PROBLEM TO SOLVE =
Restate the lines word for word, from the first line of the records through the line containing "shift signal $\varphi(t)$". Leave out the pictures and anything after that line.

SOURCE DATA Block Start

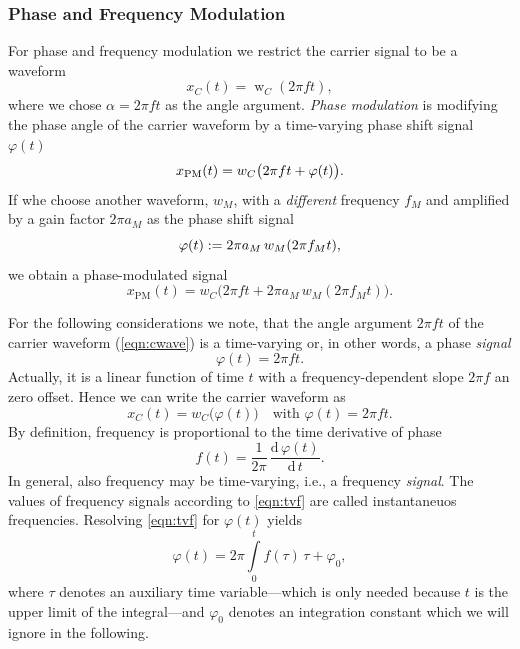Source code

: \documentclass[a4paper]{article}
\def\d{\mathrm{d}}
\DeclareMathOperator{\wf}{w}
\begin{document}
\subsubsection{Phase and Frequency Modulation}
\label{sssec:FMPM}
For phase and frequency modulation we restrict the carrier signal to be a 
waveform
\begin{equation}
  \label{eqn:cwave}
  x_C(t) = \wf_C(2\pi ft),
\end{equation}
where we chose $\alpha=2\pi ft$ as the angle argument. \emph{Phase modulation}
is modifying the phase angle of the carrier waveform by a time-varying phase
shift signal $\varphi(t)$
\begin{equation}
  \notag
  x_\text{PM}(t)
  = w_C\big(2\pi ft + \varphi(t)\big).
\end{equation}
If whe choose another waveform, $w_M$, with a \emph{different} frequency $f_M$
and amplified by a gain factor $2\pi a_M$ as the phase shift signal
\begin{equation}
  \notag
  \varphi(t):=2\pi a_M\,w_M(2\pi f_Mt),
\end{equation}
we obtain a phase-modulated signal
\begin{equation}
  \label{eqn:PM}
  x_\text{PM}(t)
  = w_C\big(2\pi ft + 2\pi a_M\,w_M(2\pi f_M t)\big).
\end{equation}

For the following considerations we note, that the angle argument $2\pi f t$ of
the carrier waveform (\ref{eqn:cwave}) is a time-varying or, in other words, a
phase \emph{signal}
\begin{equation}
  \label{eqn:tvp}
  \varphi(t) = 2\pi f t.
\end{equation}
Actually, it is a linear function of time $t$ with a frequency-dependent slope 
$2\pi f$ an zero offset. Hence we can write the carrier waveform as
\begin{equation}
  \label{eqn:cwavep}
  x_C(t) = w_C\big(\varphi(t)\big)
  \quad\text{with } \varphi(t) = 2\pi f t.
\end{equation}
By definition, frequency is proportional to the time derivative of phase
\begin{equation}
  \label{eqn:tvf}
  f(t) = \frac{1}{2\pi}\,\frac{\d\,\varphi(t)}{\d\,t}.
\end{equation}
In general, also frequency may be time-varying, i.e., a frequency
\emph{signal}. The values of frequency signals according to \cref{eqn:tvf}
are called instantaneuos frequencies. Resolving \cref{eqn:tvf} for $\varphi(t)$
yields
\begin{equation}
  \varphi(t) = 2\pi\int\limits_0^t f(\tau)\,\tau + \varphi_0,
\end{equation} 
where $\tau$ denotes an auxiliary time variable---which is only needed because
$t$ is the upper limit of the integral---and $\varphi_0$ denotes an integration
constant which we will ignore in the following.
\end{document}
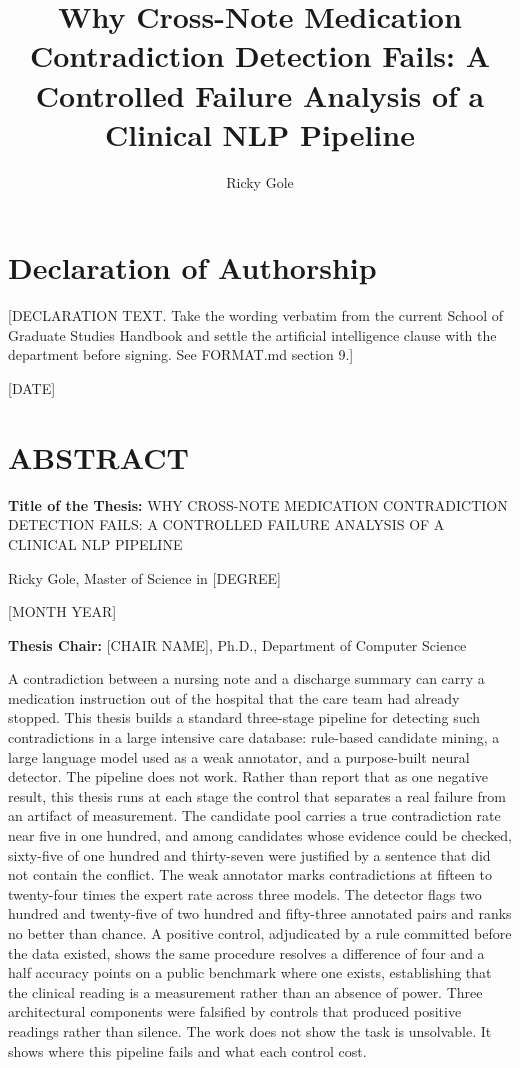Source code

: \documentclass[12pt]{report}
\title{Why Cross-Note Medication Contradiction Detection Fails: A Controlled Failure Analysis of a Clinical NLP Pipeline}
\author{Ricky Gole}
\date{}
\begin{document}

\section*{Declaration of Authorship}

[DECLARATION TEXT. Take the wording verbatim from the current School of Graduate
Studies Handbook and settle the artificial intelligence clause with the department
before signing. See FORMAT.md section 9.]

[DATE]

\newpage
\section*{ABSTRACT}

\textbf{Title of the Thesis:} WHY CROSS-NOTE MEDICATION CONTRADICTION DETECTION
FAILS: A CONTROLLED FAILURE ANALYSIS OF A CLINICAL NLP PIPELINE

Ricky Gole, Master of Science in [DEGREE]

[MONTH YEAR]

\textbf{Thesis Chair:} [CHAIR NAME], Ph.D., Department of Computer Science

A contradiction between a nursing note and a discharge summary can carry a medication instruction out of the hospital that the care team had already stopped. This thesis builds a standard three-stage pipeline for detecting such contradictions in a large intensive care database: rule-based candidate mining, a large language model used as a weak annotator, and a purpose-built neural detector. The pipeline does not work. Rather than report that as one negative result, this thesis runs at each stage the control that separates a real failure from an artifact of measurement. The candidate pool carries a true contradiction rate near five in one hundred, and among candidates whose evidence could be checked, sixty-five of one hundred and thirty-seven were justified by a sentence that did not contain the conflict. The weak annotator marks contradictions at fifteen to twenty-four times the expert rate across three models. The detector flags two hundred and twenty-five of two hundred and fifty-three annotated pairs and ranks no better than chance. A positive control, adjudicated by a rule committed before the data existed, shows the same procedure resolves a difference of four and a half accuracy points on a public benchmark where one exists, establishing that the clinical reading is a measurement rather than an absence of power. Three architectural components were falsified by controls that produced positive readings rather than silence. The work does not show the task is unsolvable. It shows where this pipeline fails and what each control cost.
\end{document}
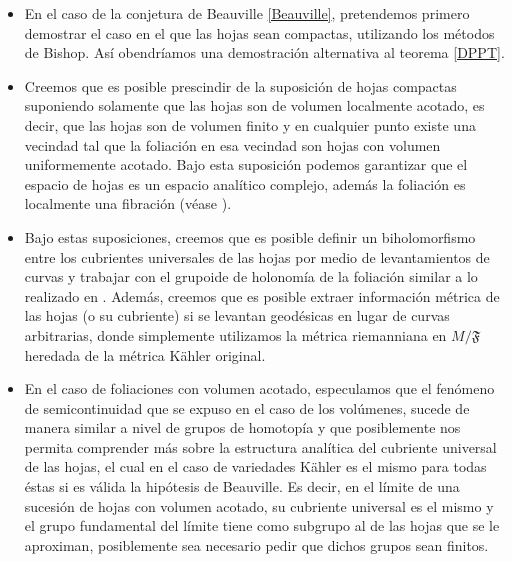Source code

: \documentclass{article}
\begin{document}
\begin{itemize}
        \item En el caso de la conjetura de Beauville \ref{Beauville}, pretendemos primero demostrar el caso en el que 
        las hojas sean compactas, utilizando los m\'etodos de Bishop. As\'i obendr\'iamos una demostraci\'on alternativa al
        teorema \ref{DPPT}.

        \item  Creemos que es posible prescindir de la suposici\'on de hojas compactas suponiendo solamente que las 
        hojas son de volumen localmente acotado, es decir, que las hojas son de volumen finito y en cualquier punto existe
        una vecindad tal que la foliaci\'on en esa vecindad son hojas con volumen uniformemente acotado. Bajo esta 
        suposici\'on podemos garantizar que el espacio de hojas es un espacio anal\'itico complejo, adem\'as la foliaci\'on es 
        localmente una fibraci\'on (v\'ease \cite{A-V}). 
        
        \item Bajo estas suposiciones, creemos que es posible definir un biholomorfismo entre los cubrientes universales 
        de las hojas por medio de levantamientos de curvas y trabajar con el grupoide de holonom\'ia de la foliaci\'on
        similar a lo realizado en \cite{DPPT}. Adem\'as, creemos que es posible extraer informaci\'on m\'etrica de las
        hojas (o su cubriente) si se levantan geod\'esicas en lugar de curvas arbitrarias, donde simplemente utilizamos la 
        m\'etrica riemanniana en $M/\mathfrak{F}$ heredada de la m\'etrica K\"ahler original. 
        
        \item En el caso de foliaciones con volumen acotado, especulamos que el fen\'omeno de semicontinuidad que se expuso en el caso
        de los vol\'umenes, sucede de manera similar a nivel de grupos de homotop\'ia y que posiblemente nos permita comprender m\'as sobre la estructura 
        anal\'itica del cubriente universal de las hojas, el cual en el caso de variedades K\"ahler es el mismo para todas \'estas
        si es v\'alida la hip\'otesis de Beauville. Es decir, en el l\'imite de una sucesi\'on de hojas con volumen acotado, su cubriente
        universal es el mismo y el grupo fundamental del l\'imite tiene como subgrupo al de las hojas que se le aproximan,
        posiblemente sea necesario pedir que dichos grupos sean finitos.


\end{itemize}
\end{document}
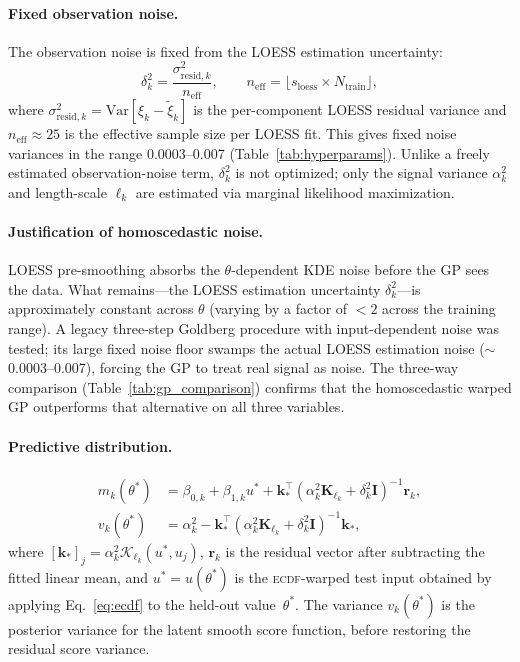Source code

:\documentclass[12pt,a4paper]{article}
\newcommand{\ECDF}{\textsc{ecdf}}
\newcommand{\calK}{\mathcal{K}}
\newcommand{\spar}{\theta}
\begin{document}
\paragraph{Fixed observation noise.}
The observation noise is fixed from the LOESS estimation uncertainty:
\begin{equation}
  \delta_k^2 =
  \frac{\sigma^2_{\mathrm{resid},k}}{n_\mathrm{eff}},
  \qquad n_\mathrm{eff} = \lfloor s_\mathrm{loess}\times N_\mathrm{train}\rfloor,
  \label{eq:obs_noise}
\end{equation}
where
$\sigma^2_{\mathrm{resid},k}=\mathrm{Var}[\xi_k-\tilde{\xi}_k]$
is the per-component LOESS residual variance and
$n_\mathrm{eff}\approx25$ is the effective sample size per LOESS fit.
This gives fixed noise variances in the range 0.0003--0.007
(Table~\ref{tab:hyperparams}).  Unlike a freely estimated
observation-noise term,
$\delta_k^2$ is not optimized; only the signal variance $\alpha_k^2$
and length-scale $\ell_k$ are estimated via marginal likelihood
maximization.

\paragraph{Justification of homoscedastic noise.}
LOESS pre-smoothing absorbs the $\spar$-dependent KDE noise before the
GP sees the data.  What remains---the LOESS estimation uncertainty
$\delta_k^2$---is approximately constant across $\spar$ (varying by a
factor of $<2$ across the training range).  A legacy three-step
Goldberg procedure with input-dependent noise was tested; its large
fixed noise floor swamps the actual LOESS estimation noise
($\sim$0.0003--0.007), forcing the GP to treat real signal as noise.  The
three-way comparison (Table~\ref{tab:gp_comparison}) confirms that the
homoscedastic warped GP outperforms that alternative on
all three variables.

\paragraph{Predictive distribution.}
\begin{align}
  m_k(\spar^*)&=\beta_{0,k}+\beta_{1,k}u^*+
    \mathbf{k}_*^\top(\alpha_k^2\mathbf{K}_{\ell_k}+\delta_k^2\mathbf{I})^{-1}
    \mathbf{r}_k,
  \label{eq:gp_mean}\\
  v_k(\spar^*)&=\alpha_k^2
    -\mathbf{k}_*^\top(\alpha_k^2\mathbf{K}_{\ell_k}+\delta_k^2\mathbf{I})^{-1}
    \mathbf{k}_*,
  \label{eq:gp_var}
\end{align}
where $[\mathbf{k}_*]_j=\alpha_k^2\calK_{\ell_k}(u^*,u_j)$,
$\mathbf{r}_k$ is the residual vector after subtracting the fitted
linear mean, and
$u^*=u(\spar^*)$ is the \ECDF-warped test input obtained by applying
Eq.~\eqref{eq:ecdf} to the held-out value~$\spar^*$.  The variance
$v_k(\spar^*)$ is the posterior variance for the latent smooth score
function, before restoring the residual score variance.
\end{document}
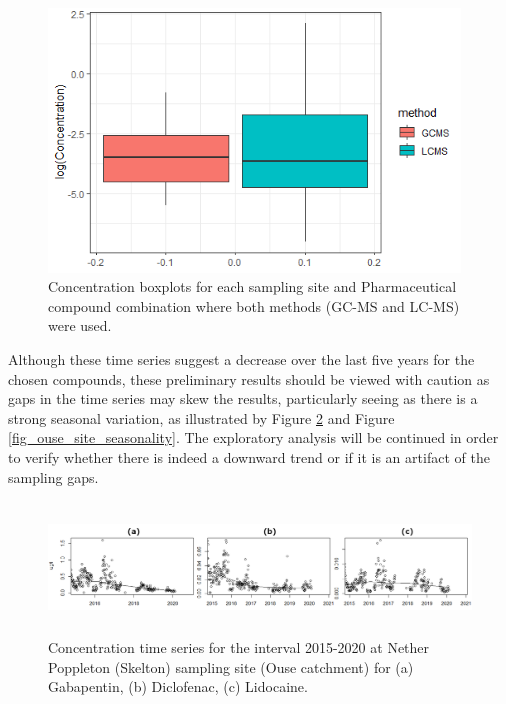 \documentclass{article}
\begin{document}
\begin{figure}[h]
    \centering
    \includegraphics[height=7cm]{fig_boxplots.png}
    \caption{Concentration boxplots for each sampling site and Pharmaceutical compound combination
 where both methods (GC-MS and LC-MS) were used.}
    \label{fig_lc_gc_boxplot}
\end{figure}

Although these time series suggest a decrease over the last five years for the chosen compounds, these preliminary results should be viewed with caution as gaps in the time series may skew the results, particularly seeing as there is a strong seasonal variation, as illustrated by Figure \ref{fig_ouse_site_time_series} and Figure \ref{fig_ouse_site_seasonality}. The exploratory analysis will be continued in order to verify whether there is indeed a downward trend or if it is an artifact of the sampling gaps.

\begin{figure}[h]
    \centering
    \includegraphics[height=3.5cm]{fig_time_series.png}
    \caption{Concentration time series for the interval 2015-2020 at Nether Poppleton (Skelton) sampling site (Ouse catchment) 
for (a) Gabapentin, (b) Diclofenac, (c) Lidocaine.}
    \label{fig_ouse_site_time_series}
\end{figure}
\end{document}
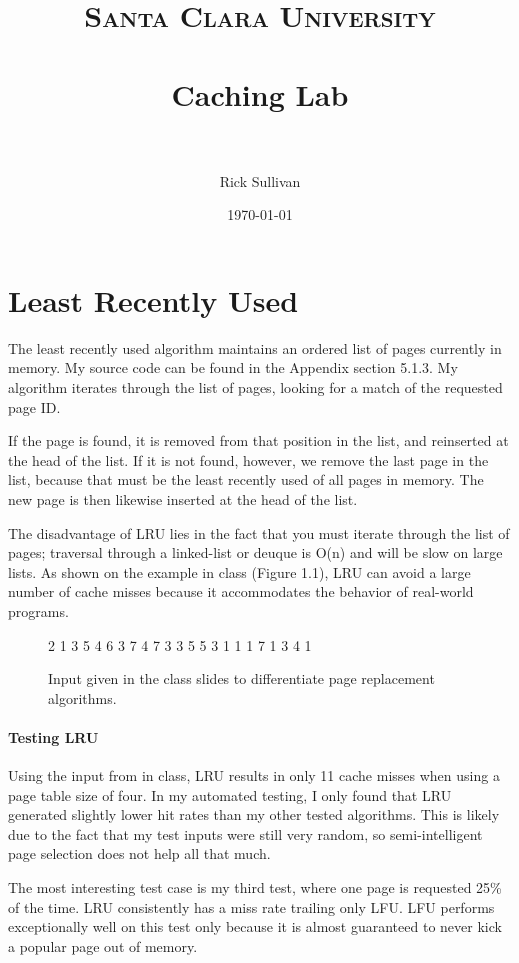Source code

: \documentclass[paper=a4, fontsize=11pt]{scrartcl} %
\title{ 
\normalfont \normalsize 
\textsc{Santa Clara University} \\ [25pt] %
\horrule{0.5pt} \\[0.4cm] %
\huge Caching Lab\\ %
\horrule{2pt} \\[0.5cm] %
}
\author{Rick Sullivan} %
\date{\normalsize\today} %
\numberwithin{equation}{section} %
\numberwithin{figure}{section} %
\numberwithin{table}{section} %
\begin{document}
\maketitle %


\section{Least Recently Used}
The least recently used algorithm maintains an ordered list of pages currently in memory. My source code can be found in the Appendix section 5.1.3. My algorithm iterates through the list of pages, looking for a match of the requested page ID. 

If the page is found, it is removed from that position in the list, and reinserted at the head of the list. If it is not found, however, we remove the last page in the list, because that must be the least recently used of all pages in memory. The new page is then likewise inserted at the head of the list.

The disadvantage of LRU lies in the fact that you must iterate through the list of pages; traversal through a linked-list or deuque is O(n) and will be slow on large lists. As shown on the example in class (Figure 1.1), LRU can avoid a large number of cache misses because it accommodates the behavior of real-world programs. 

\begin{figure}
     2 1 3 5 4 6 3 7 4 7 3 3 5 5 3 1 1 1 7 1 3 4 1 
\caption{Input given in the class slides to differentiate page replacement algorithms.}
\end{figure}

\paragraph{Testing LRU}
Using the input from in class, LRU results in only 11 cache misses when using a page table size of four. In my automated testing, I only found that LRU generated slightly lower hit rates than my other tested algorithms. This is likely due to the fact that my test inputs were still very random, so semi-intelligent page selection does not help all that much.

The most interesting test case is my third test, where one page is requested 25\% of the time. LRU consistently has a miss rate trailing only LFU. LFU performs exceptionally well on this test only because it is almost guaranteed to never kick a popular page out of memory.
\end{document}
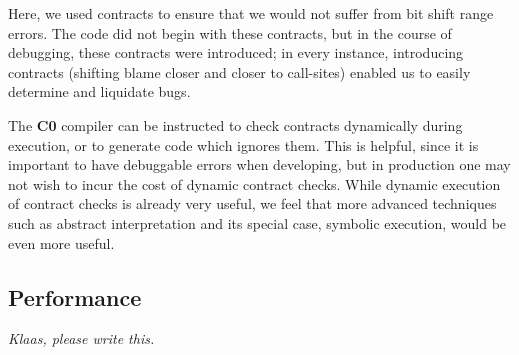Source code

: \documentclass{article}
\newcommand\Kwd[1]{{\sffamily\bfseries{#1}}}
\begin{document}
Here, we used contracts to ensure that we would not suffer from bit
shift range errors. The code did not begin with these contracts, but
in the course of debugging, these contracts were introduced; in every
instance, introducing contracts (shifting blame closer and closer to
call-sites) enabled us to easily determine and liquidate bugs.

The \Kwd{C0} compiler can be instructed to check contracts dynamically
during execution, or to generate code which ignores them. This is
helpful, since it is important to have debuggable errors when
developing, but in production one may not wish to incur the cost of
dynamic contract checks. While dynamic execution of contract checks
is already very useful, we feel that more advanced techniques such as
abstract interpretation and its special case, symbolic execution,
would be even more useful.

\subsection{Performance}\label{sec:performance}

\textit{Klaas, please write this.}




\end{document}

SOURCE DATA Block End

RESPONSE =
Source code

: \documentclass[a4paper]{article}
\def\d{\mathrm{d}}
\DeclareMathOperator{\wf}{w}
\begin{document}
\subsubsection{Phase and Frequency Modulation}
\label{sssec:FMPM}
For phase and frequency modulation we restrict the carrier signal to be a 
waveform
\begin{equation}
  \label{eqn:cwave}
  x_C(t) = \wf_C(2\pi ft),
\end{equation}
where we chose $\alpha=2\pi ft$ as the angle argument. \emph{Phase modulation}
is modifying the phase angle of the carrier waveform by a time-varying phase
shift signal $\varphi(t)$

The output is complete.